Это наводит на мысль, что далеко не все из своих дневниковых записей Тимофеева-Починковская впоследствии, при работе над рукописью, включила в текст, подготовленный ею к публикации. Не исключено, что туда не вошли некоторые другие ее записи, в том числе касающиеся моего прадеда и двух сестер – моих бабушек. В этом смысле сам дневник, как черновик и основа рукописи, имеет для потомков прадеда Егора особую ценность. Если он, конечно, где-то сохранился.

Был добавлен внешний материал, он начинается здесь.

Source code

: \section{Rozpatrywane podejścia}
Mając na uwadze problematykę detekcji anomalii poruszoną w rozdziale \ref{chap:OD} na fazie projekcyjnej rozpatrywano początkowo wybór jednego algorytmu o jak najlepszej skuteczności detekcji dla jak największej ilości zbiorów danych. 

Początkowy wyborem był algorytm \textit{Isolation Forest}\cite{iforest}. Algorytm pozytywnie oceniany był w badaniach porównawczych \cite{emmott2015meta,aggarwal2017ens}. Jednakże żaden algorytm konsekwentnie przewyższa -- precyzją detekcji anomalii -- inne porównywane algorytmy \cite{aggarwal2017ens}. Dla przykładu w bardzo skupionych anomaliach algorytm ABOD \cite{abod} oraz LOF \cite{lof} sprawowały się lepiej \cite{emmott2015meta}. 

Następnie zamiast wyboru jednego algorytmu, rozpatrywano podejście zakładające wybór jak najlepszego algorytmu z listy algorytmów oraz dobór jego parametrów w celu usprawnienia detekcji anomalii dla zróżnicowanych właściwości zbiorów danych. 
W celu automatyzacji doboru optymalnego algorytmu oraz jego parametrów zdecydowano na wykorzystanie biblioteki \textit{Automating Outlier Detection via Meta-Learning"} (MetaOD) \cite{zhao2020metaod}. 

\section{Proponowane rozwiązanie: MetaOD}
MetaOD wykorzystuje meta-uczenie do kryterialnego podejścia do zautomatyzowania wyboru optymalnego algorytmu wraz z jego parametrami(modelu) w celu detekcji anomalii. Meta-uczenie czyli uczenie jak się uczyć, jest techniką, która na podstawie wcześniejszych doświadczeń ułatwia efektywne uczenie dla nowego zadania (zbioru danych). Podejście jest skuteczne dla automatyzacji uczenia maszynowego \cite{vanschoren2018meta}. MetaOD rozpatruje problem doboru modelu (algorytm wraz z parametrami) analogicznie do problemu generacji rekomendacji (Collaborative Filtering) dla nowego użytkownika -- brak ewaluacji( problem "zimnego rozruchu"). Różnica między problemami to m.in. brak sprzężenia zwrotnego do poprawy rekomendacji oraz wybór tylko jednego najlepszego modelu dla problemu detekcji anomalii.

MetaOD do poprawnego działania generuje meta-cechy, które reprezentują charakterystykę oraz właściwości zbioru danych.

  Михайловское издавна относилось к приходу Воскресенской церкви. Прадед мой был верующим и наверняка не раз за годы жизни в «Колонии» посещал ее. Все обитатели Михайловского должны были посещать. О таких случаях пишет и Тимофеева-Починковская в своих воспоминаниях. Если сохранились метрические и другие церковные книги за те годы, в них непременно должны упоминаться прадед Егор с дочерью Марией и племянницей Дарьей. Но в рукописи Варвары Васильевны не нашел описания церкви, ни ее внешнего вида, ни интерьера. Это при ее-то писательской наблюдательности и умению несколькими словами изобразить картину, достойную кисти живописца.
В одном из источников в интернете нашел упоминание о том, что в 1941 году здание Воскресенской церкви вошло в состав Пушкинского Заповедника. И что в помещении этой церкви планировалось размещение экспозиции, которая отражала бы время посещения Пушкиным господского дома сельца Тригорское и самой церкви. Такая экспозиция была подготовлена. Не исключено, что выставленные на ней документы и предметы пушкинского времени были показаны в очередной день рождения А. С. Пушкина в начале июня 41-го года, т.е. за несколько дней до начала войны. К сожалению, это одно единственное упоминание о предвоенной судьбе Воскресенской церкви. В сорок четвертом году 10 апреля во время артиллерийского   обстрела Воронича из-за реки Сороть церковь и окружавшие ее вековые деревья погибли. Церковь сгорела. На сохранившейся фотографии тех лет виден остов церковной печи, потухшие головешки да перерубленные осколками снарядов стволы и ветви чудом уцелевших лип и кленов.